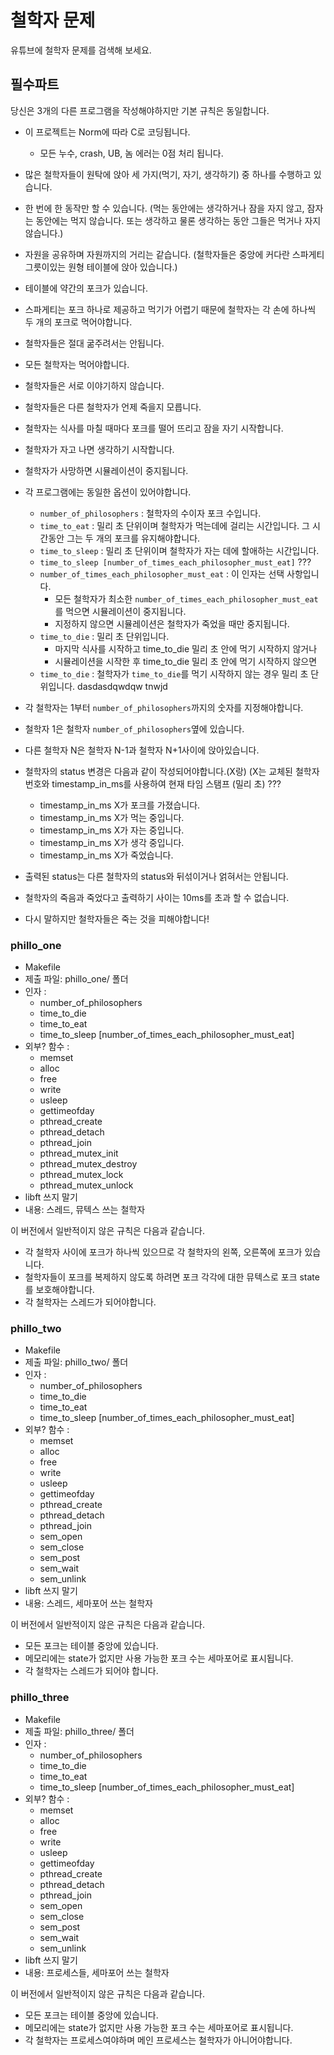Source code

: # 철학자 문제

유튜브에 철학자 문제를 검색해 보세요.

## 필수파트

당신은 3개의 다른 프로그램을 작성해야하지만 기본 규칙은 동일합니다.

- 이 프로젝트는 Norm에 따라 C로 코딩됩니다.
  - 모든 누수, crash, UB, 놈 에러는 0점 처리 됩니다.
- 많은 철학자들이 원탁에 앉아 세 가지(먹기, 자기, 생각하기) 중 하나를 수행하고 있습니다.
- 한 번에 한 동작만 할 수 있습니다. (먹는 동안에는 생각하거나 잠을 자지 않고, 잠자는 동안에는 먹지 않습니다. 또는 생각하고 물론 생각하는 동안 그들은 먹거나 자지 않습니다.)
- 자원을 공유하며 자원까지의 거리는 같습니다. (철학자들은 중앙에 커다란 스파게티 그릇이있는 원형 테이블에 앉아 있습니다.)
- 테이블에 약간의 포크가 있습니다.
- 스파게티는 포크 하나로 제공하고 먹기가 어렵기 때문에 철학자는 각 손에 하나씩 두 개의 포크로 먹어야합니다.
- 철학자들은 절대 굶주려서는 안됩니다.
- 모든 철학자는 먹어야합니다.
- 철학자들은 서로 이야기하지 않습니다.
- 철학자들은 다른 철학자가 언제 죽을지 모릅니다.
- 철학자는 식사를 마칠 때마다 포크를 떨어 뜨리고 잠을 자기 시작합니다.
- 철학자가 자고 나면 생각하기 시작합니다.
- 철학자가 사망하면 시뮬레이션이 중지됩니다.
- 각 프로그램에는 동일한 옵션이 있어야합니다.
  - `number_of_philosophers` : 철학자의 수이자 포크 수입니다.
  - `time_to_eat` : 밀리 초 단위이며 철학자가 먹는데에 걸리는 시간입니다. 그 시간동안 그는 두 개의 포크를 유지해야합니다.
  - `time_to_sleep` : 밀리 초 단위이며 철학자가 자는 데에 할애하는 시간입니다.
  - `time_to_sleep [number_of_times_each_philosopher_must_eat]`   ???
  - `number_of_times_each_philosopher_must_eat` : 이 인자는 선택 사항입니다.
    - 모든 철학자가 최소한 `number_of_times_each_philosopher_must_eat`를 먹으면 시뮬레이션이 중지됩니다.
    - 지정하지 않으면 시뮬레이션은 철학자가 죽었을 때만 중지됩니다.
  - `time_to_die` : 밀리 초 단위입니다.
    - 마지막 식사를 시작하고 time_to_die 밀리 초 안에 먹기 시작하지 않거나
    - 시뮬레이션을 시작한 후 time_to_die 밀리 초 안에 먹기 시작하지 않으면
  - `time_to_die` : 철학자가 `time_to_die`를 먹기 시작하지 않는 경우 밀리 초 단위입니다.        dasdasdqwdqw tnwjd

- 각 철학자는 1부터 `number_of_philosophers`까지의 숫자를 지정해야합니다.
- 철학자 1은 철학자 `number_of_philosophers`옆에 있습니다.
- 다른 철학자 N은 철학자 N-1과 철학자 N+1사이에 앉아있습니다.
- 철학자의 status 변경은 다음과 같이 작성되어야합니다.(X랑) (X는 교체된
철학자 번호와 timestamp_in_ms를 사용하여 현재 타임 스탬프 (밀리 초) ???
  - timestamp_in_ms X가 포크를 가졌습니다.
  - timestamp_in_ms X가 먹는 중입니다.
  - timestamp_in_ms X가 자는 중입니다.
  - timestamp_in_ms X가 생각 중입니다.
  - timestamp_in_ms X가 죽었습니다.

- 출력된 status는 다른 철학자의 status와 뒤섞이거나 얽혀서는 안됩니다.
- 철학자의 죽음과 죽었다고 출력하기 사이는 10ms를 초과 할 수 없습니다.
- 다시 말하지만 철학자들은 죽는 것을 피해야합니다!

### phillo_one
- Makefile
- 제출 파일: phillo_one/ 폴더
- 인자 :
  - number_of_philosophers
  - time_to_die
  - time_to_eat
  - time_to_sleep [number_of_times_each_philosopher_must_eat]
- 외부? 함수 :
  - memset
  - alloc
  - free
  - write
  - usleep
  - gettimeofday
  - pthread_create
  - pthread_detach
  - pthread_join
  - pthread_mutex_init
  - pthread_mutex_destroy
  - pthread_mutex_lock
  - pthread_mutex_unlock
- libft 쓰지 말기
- 내용: 스레드, 뮤텍스 쓰는 철학자

이 버전에서 일반적이지 않은 규칙은 다음과 같습니다.

- 각 철학자 사이에 포크가 하나씩 있으므로 각 철학자의 왼쪽, 오른쪽에 포크가 있습니다.
- 철학자들이 포크를 복제하지 않도록 하려면 포크 각각에 대한 뮤텍스로 포크 state를 보호해야합니다.
- 각 철학자는 스레드가 되어야합니다.


### phillo_two
- Makefile
- 제출 파일: phillo_two/ 폴더
- 인자 :
  - number_of_philosophers
  - time_to_die
  - time_to_eat
  - time_to_sleep [number_of_times_each_philosopher_must_eat]
- 외부? 함수 :
  - memset
  - alloc
  - free
  - write
  - usleep
  - gettimeofday
  - pthread_create
  - pthread_detach
  - pthread_join
  - sem_open
  - sem_close
  - sem_post
  - sem_wait
  - sem_unlink
- libft 쓰지 말기
- 내용: 스레드, 세마포어 쓰는 철학자

이 버전에서 일반적이지 않은 규칙은 다음과 같습니다.

- 모든 포크는 테이블 중앙에 있습니다.
- 메모리에는 state가 없지만 사용 가능한 포크 수는 세마포어로 표시됩니다.
- 각 철학자는 스레드가 되어야 합니다.


### phillo_three
- Makefile
- 제출 파일: phillo_three/ 폴더
- 인자 :
  - number_of_philosophers
  - time_to_die
  - time_to_eat
  - time_to_sleep [number_of_times_each_philosopher_must_eat]
- 외부? 함수 :
  - memset
  - alloc
  - free
  - write
  - usleep
  - gettimeofday
  - pthread_create
  - pthread_detach
  - pthread_join
  - sem_open
  - sem_close
  - sem_post
  - sem_wait
  - sem_unlink
- libft 쓰지 말기
- 내용: 프로세스들, 세마포어 쓰는 철학자

이 버전에서 일반적이지 않은 규칙은 다음과 같습니다.

- 모든 포크는 테이블 중앙에 있습니다.
- 메모리에는 state가 없지만 사용 가능한 포크 수는 세마포어로 표시됩니다.
- 각 철학자는 프로세스여야하며 메인 프로세스는 철학자가 아니어야합니다.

- _Problem description_
Your job is to transcribe the entries above exactly; skip the pictures.

- _Expected answer_
Source code

: # 철학자 문제

유튜브에 철학자 문제를 검색해 보세요.

## 필수파트

당신은 3개의 다른 프로그램을 작성해야하지만 기본 규칙은 동일합니다.

- 이 프로젝트는 Norm에 따라 C로 코딩됩니다.
  - 모든 누수, crash, UB, 놈 에러는 0점 처리 됩니다.
- 많은 철학자들이 원탁에 앉아 세 가지(먹기, 자기, 생각하기) 중 하나를 수행하고 있습니다.
- 한 번에 한 동작만 할 수 있습니다. (먹는 동안에는 생각하거나 잠을 자지 않고, 잠자는 동안에는 먹지 않습니다. 또는 생각하고 물론 생각하는 동안 그들은 먹거나 자지 않습니다.)
- 자원을 공유하며 자원까지의 거리는 같습니다. (철학자들은 중앙에 커다란 스파게티 그릇이있는 원형 테이블에 앉아 있습니다.)
- 테이블에 약간의 포크가 있습니다.
- 스파게티는 포크 하나로 제공하고 먹기가 어렵기 때문에 철학자는 각 손에 하나씩 두 개의 포크로 먹어야합니다.
- 철학자들은 절대 굶주려서는 안됩니다.
- 모든 철학자는 먹어야합니다.
- 철학자들은 서로 이야기하지 않습니다.
- 철학자들은 다른 철학자가 언제 죽을지 모릅니다.
- 철학자는 식사를 마칠 때마다 포크를 떨어 뜨리고 잠을 자기 시작합니다.
- 철학자가 자고 나면 생각하기 시작합니다.
- 철학자가 사망하면 시뮬레이션이 중지됩니다.
- 각 프로그램에는 동일한 옵션이 있어야합니다.
  - `number_of_philosophers` : 철학자의 수이자 포크 수입니다.
  - `time_to_eat` : 밀리 초 단위이며 철학자가 먹는데에 걸리는 시간입니다. 그 시간동안 그는 두 개의 포크를 유지해야합니다.
  - `time_to_sleep` : 밀리 초 단위이며 철학자가 자는 데에 할애하는 시간입니다.
  - `time_to_sleep [number_of_times_each_philosopher_must_eat]`   ???
  - `number_of_times_each_philosopher_must_eat` : 이 인자는 선택 사항입니다.
    - 모든 철학자가 최소한 `number_of_times_each_philosopher_must_eat`를 먹으면 시뮬레이션이 중지됩니다.
    - 지정하지 않으면 시뮬레이션은 철학자가 죽었을 때만 중지됩니다.
  - `time_to_die` : 밀리 초 단위입니다.
    - 마지막 식사를 시작하고 time_to_die 밀리 초 안에 먹기 시작하지 않거나
    - 시뮬레이션을 시작한 후 time_to_die 밀리 초 안에 먹기 시작하지 않으면
  - `time_to_die` : 철학자가 `time_to_die`를 먹기 시작하지 않는 경우 밀리 초 단위입니다.        dasdasdqwdqw tnwjd

- 각 철학자는 1부터 `number_of_philosophers`까지의 숫자를 지정해야합니다.
- 철학자 1은 철학자 `number_of_philosophers`옆에 있습니다.
- 다른 철학자 N은 철학자 N-1과 철학자 N+1사이에 앉아있습니다.
- 철학자의 status 변경은 다음과 같이 작성되어야합니다.(X랑) (X는 교체된
철학자 번호와 timestamp_in_ms를 사용하여 현재 타임 스탬프 (밀리 초) ???
  - timestamp_in_ms X가 포크를 가졌습니다.
  - timestamp_in_ms X가 먹는 중입니다.
  - timestamp_in_ms X가 자는 중입니다.
  - timestamp_in_ms X가 생각 중입니다.
  - timestamp_in_ms X가 죽었습니다.

- 출력된 status는 다른 철학자의 status와 뒤섞이거나 얽혀서는 안됩니다.
- 철학자의 죽음과 죽었다고 출력하기 사이는 10ms를 초과 할 수 없습니다.
- 다시 말하지만 철학자들은 죽는 것을 피해야합니다!

### phillo_one
- Makefile
- 제출 파일: phillo_one/ 폴더
- 인자 :
  - number_of_philosophers
  - time_to_die
  - time_to_eat
  - time_to_sleep [number_of_times_each_philosopher_must_eat]
- 외부? 함수 :
  - memset
  - alloc
  - free
  - write
  - usleep
  - gettimeofday
  - pthread_create
  - pthread_detach
  - pthread_join
  - pthread_mutex_init
  - pthread_mutex_destroy
  - pthread_mutex_lock
  - pthread_mutex_unlock
- libft 쓰지 말기
- 내용: 스레드, 뮤텍스 쓰는 철학자

이 버전에서 일반적이지 않은 규칙은 다음과 같습니다.

- 각 철학자 사이에 포크가 하나씩 있으므로 각 철학자의 왼쪽, 오른쪽에 포크가 있습니다.
- 철학자들이 포크를 복제하지 않도록 하려면 포크 각각에 대한 뮤텍스로 포크 state를 보호해야합니다.
- 각 철학자는 스레드가 되어야합니다.


### phillo_two
- Makefile
- 제출 파일: phillo_two/ 폴더
- 인자 :
  - number_of_philosophers
  - time_to_die
  - time_to_eat
  - time_to_sleep [number_of_times_each_philosopher_must_eat]
- 외부? 함수 :
  - memset
  - alloc
  - free
  - write
  - usleep
  - gettimeofday
  - pthread_create
  - pthread_detach
  - pthread_join
  - sem_open
  - sem_close
  - sem_post
  - sem_wait
  - sem_unlink
- libft 쓰지 말기
- 내용: 스레드, 세마포어 쓰는 철학자

이 버전에서 일반적이지 않은 규칙은 다음과 같습니다.

- 모든 포크는 테이블 중앙에 있습니다.
- 메모리에는 state가 없지만 사용 가능한 포크 수는 세마포어로 표시됩니다.
- 각 철학자는 스레드가 되어야 합니다.


### phillo_three
- Makefile
- 제출 파일: phillo_three/ 폴더
- 인자 :
  - number_of_philosophers
  - time_to_die
  - time_to_eat
  - time_to_sleep [number_of_times_each_philosopher_must_eat]
- 외부? 함수 :
  - memset
  - alloc
  - free
  - write
  - usleep
  - gettimeofday
  - pthread_create
  - pthread_detach
  - pthread_join
  - sem_open
  - sem_close
  - sem_post
  - sem_wait
  - sem_unlink
- libft 쓰지 말기
- 내용: 프로세스들, 세마포어 쓰는 철학자

이 버전에서 일반적이지 않은 규칙은 다음과 같습니다.

- 모든 포크는 테이블 중앙에 있습니다.
- 메모리에는 state가 없지만 사용 가능한 포크 수는 세마포어로 표시됩니다.
- 각 철학자는 프로세스여야하며 메인 프로세스는 철학자가 아니어야합니다.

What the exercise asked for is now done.